South Africa

OP-ED

Our groundwater is in peril as mismanagement of this vital resource continues

Our groundwater is in peril as mismanagement of this vital resource continues
Water strike intersected in the Hout River gneiss near Polokwane, Limpopo. (Photo: Lusanda Vinqi)

More than 700 global scientists, practitioners and experts in groundwater and related fields are calling for action to ensure sustainable climate adaptation and the protection of groundwater.

The drought in many parts of South Africa has brought the utilisation of groundwater resources to the forefront.
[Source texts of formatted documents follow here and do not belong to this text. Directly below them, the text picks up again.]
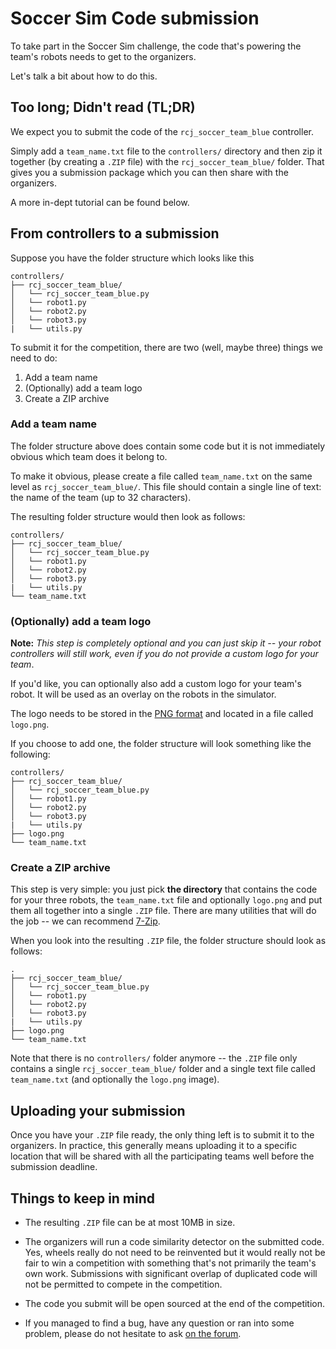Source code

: # Soccer Sim Code submission

To take part in the Soccer Sim challenge, the code that's powering the team's
robots needs to get to the organizers.

Let's talk a bit about how to do this.

## Too long; Didn't read (TL;DR)

We expect you to submit the code of the `rcj_soccer_team_blue` controller.

Simply add a `team_name.txt` file to the `controllers/` directory and then
zip it together (by creating a `.ZIP` file) with the `rcj_soccer_team_blue/`
folder. That gives you a submission package which you can then share with the
organizers.

A more in-dept tutorial can be found below.

## From controllers to a submission

Suppose you have the folder structure which looks like this

```
controllers/
├── rcj_soccer_team_blue/
│   └── rcj_soccer_team_blue.py
│   └── robot1.py
│   └── robot2.py
│   └── robot3.py
|   └── utils.py
```

To submit it for the competition, there are two (well, maybe three) things we
need to do:
1. Add a team name
2. (Optionally) add a team logo
3. Create a ZIP archive

### Add a team name

The folder structure above does contain some code but it is not immediately
obvious which team does it belong to.

To make it obvious, please create a file called `team_name.txt` on the same
level as `rcj_soccer_team_blue/`. This file should contain a single
line of text: the name of the team (up to 32 characters).

The resulting folder structure would then look as follows:

```
controllers/
├── rcj_soccer_team_blue/
│   └── rcj_soccer_team_blue.py
│   └── robot1.py
│   └── robot2.py
│   └── robot3.py
|   └── utils.py
└── team_name.txt
```

### (Optionally) add a team logo

**Note:** _This step is completely optional and you can just skip it -- your
robot controllers will still work, even if you do not provide a custom logo for
your team_.

If you'd like, you can optionally also add a custom logo for your team's
robot. It will be used as an overlay on the robots in the simulator.

The logo needs to be stored in the [PNG format](https://en.wikipedia.org/wiki/Portable_Network_Graphics)
and located in a file called `logo.png`.

If you choose to add one, the folder structure will look something like the
following:

```
controllers/
├── rcj_soccer_team_blue/
│   └── rcj_soccer_team_blue.py
│   └── robot1.py
│   └── robot2.py
│   └── robot3.py
|   └── utils.py
├── logo.png
└── team_name.txt
```

### Create a ZIP archive

This step is very simple: you just pick **the directory** that contains
the code for your three robots, the `team_name.txt` file and optionally `logo.png` and put them all
together into a single `.ZIP` file. There are many utilities that will do the
job -- we can recommend [7-Zip](https://www.7-zip.org/).

When you look into the resulting `.ZIP` file, the folder structure should look
as follows:

```
.
├── rcj_soccer_team_blue/
│   └── rcj_soccer_team_blue.py
│   └── robot1.py
│   └── robot2.py
│   └── robot3.py
|   └── utils.py
├── logo.png
└── team_name.txt
```

Note that there is no `controllers/` folder anymore -- the `.ZIP` file only
contains a single `rcj_soccer_team_blue/` folder and a single text file called
`team_name.txt` (and optionally the `logo.png` image).

## Uploading your submission

Once you have your `.ZIP` file ready, the only thing left is to submit it to
the organizers. In practice, this generally means uploading it to a specific
location that will be shared with all the participating teams well before the
submission deadline.

## Things to keep in mind

- The resulting `.ZIP` file can be at most 10MB in size.

- The organizers will run a code similarity detector on the submitted code.
    Yes, wheels really do not need to be reinvented but it would really not be
    fair to win a competition with something that's not primarily the team's
    own work. Submissions with significant overlap of duplicated code will not
    be permitted to compete in the competition.

- The code you submit will be open sourced at the end of the competition.

- If you managed to find a bug, have any question or ran into some problem,
    please do not hesitate to ask [on the forum](https://junior.forum.robocup.org/c/robocupjunior-soccer/5).
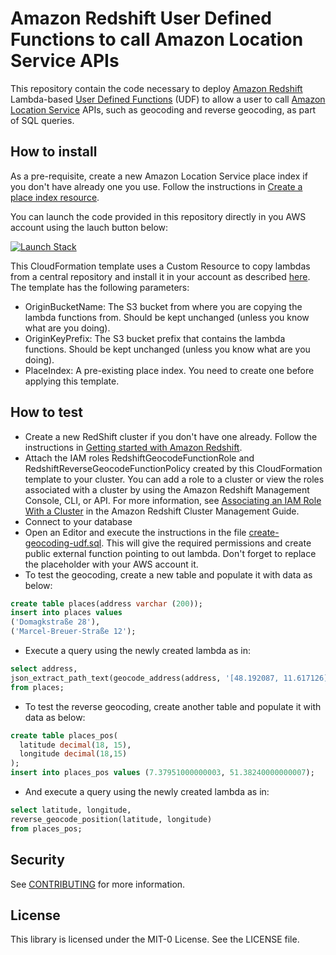 # Amazon Redshift User Defined Functions to call Amazon Location Service APIs

This repository contain the code necessary to deploy [Amazon Redshift](https://aws.amazon.com/redshift/) Lambda-based [User Defined Functions](https://docs.aws.amazon.com/redshift/latest/dg/udf-creating-a-lambda-sql-udf.html) (UDF) to allow a user to call [Amazon Location Service](https://aws.amazon.com/location/) APIs, such as geocoding and reverse geocoding, as part of SQL queries.

## How to install

As a pre-requisite, create a new Amazon Location Service place index if you don't have already one you use. Follow the instructions in [Create a place index resource](https://docs.aws.amazon.com/location/latest/developerguide/create-place-index-resource.html).

You can launch the code provided in this repository directly in you AWS account using the lauch button below:

[![Launch Stack](https://s3.amazonaws.com/cloudformation-examples/cloudformation-launch-stack.png)](https://console.aws.amazon.com/cloudformation/home#/stacks/new?stackName=RedshiftUDFsforAmazonLocationService&templateURL=https://redshift-udf-als-dev.s3.eu-central-1.amazonaws.com/resources/cloudformation/create-lambda.yaml)

This CloudFormation template uses a Custom Resource to copy lambdas from a central repository and install it in your account as described [here](https://aws.amazon.com/blogs/infrastructure-and-automation/deploying-aws-lambda-functions-using-aws-cloudformation-the-portable-way/). The template has the following parameters:

* OriginBucketName: The S3 bucket from where you are copying the lambda functions from. Should be kept unchanged (unless you know what are you doing).
* OriginKeyPrefix: The S3 bucket prefix that contains the lambda functions. Should be kept unchanged (unless you know what are you doing).
* PlaceIndex: A pre-existing place index. You need to create one before applying this template.

## How to test
* Create a new RedShift cluster if you don't have one already. Follow the instructions in [Getting started with Amazon Redshift](https://docs.aws.amazon.com/redshift/latest/gsg/getting-started.html).
* Attach the IAM roles RedshiftGeocodeFunctionRole and RedshiftReverseGeocodeFunctionPolicy created by this CloudFormation template to your cluster. You can add a role to a cluster or view the roles associated with a cluster by using the Amazon Redshift Management Console, CLI, or API. For more information, see [Associating an IAM Role With a Cluster](https://docs.aws.amazon.com/redshift/latest/mgmt/copy-unload-iam-role.html) in the Amazon Redshift Cluster Management Guide. 
* Connect to your database
* Open an Editor and execute the instructions in the file [create-geocoding-udf.sql](https://github.com/aws-samples/amazon-redshift-location-user-defined-functions/blob/main/udf/create-geocoding-udf.sql). This will give the required permissions and create public external function pointing to out lambda. Don't forget to replace the <AccountId> placeholder with your AWS account it.
* To test the geocoding, create a new table and populate it with data as below:

```sql
create table places(address varchar (200));
insert into places values 
('Domagkstraße 28'),
('Marcel-Breuer-Straße 12');
```
* Execute a query using the newly created lambda as in:

```sql
select address, 
json_extract_path_text(geocode_address(address, '[48.192087, 11.617126]','["DEU"]'), 'Label') as full_address
from places; 
```

* To test the reverse geocoding, create another table and populate it with data as below:

```sql
create table places_pos(
  latitude decimal(18, 15),
  longitude decimal(18,15)
);
insert into places_pos values (7.37951000000003, 51.38240000000007);
```

* And execute a query using the newly created lambda as in:

```sql
select latitude, longitude, 
reverse_geocode_position(latitude, longitude)
from places_pos; 
```

## Security

See [CONTRIBUTING](CONTRIBUTING.md#security-issue-notifications) for more information.

## License

This library is licensed under the MIT-0 License. See the LICENSE file.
Unfortunately, in many cases, the drought resulted in knee-jerk reactions, unsupervised borehole drilling, and operations leading to mismanagement of the resource. This mismanagement of groundwater threatens our drinking water, food production, critical ecosystems and climate change adaptation prospects, warns a statement signed by more than 700 scientists and experts from 83 countries.

The call to action, highlighted in Nature this week, cites recent scientific breakthroughs on groundwater’s vital role in supporting rivers globally. It supplies more than 40% of the water used for the world’s agricultural irrigation, drinking water to two billion people and it helps regions cope with worsening droughts. Millions of low-income smallholder farmers, in particular, rely on groundwater in arid and semi-arid areas and during times of drought, making it one of nature’s best potential solutions to beat climate variability.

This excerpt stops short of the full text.